Another Democrat, March Gallagher of Rosendale won election as county comptroller defeating Lisa Cutten of Kingston, a Democrat running on the Republican Party line. A third countywide race, the closely watched contest between Democrat Dave Clegg of Woodstock and Republican Mike Kavanagh of Saugerties remained too close to call as of press time.
Ryan, a 37-year-old former Army officer and tech executive held a commanding lead of 29,250 votes against Hayes’ 16,358, according to unofficial results and with 90 percent of precincts reporting. The two faced off at the polls six months ago in an April 30 special election to fill the remainder of former county executive Mike Hein’s term. (Hein resigned in February to take a job in the administration of Gov. Andrew Cuomo.)
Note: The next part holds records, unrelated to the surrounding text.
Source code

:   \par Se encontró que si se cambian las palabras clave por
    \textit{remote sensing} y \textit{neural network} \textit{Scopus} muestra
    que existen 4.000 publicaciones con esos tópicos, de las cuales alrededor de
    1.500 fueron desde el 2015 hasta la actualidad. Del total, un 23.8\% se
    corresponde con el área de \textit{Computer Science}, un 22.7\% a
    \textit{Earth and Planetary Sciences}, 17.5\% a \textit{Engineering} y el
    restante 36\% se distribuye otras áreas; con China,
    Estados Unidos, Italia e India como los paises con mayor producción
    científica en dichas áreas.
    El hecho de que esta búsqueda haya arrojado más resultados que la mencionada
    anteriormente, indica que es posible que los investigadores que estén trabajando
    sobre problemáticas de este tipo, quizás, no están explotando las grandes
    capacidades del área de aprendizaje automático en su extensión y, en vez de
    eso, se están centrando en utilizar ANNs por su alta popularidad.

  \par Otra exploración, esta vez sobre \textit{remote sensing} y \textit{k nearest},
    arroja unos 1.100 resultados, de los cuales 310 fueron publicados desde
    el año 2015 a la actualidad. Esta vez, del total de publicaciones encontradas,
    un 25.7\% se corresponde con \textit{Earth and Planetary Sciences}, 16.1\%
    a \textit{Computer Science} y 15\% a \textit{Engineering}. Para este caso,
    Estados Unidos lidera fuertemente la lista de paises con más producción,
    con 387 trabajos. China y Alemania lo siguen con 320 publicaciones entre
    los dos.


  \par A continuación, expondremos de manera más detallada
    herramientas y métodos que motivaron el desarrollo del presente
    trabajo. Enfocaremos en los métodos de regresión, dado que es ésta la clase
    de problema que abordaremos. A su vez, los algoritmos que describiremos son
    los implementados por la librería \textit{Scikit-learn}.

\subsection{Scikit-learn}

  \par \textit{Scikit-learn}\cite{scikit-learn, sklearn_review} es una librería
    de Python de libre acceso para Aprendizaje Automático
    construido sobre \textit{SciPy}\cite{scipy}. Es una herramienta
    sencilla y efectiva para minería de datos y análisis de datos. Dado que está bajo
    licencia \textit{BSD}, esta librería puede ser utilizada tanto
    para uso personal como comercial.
Since taking office, Ryan has worked to advance a progressive agenda built around protecting the environment, diversifying the county’s economy and seeking innovative solutions to the county’s opioid epidemic. In his victory speech, Ryan said that the results of Tuesday’s election demonstrated the wide appeal of that agenda among Ulster County residents.
“In everything we do, we try to govern inclusively,” Ryan told the crowd at county Democrat’s results party at Keegan Ales in Kingston. “If you do that, you win inclusively.”
Gallagher, who most recently worked as the executive director and CEO of the nonprofit Community Foundations of the Hudson Valley, won her contest with Cutten, a former employee of the county comptroller’s and executive’s offices with long experience in municipal finance. As of midnight, with 90 percent of precincts reporting, Gallagher held a 25,726 to 19,283 lead over Cutten.
Bryan Rounds, a Kingston-based defense attorney and Democrat, ran unopposed for the post of County Court judge. In January, he will begin a 10-year term in office. Rounds will succeed Republican former district attorney Donald Williams, who chose not to seek a second term in office.
The race between Clegg and Kavanagh was too close to call on Tuesday night; the tally at about 12:30 Wednesday morning was 23,788 for Clegg and 22, 969 for Kavanagh. Kavanagh is a 48-year-old career prosecutor currently serves as chief assistant district attorney to Republican Holley Carnright, who chose not to seek a fourth four-year term. Clegg is a 66-year-old trial attorney who ran on a reform platform that included the use of restorative justice and diversion programs as alternatives to incarceration for nonviolent offenders.
“I guess we’ll be back tomorrow to see how it goes,” said Kavanagh Tuesday night, who added that he believes some of the outstanding districts as well as absentee ballots may help him make up the deficit.
Some county legislature races were too close to call on Tuesday, making it for now unclear which party will control the body come Jan. 1, 2020.
In the state Supreme Court Third Judicial District race it was a sweep for Democrats as John C. Egan Jr., Michael C. Lynch and Justin Corcoran held leads for the three bench seats over Republican Linda Blom Johnson.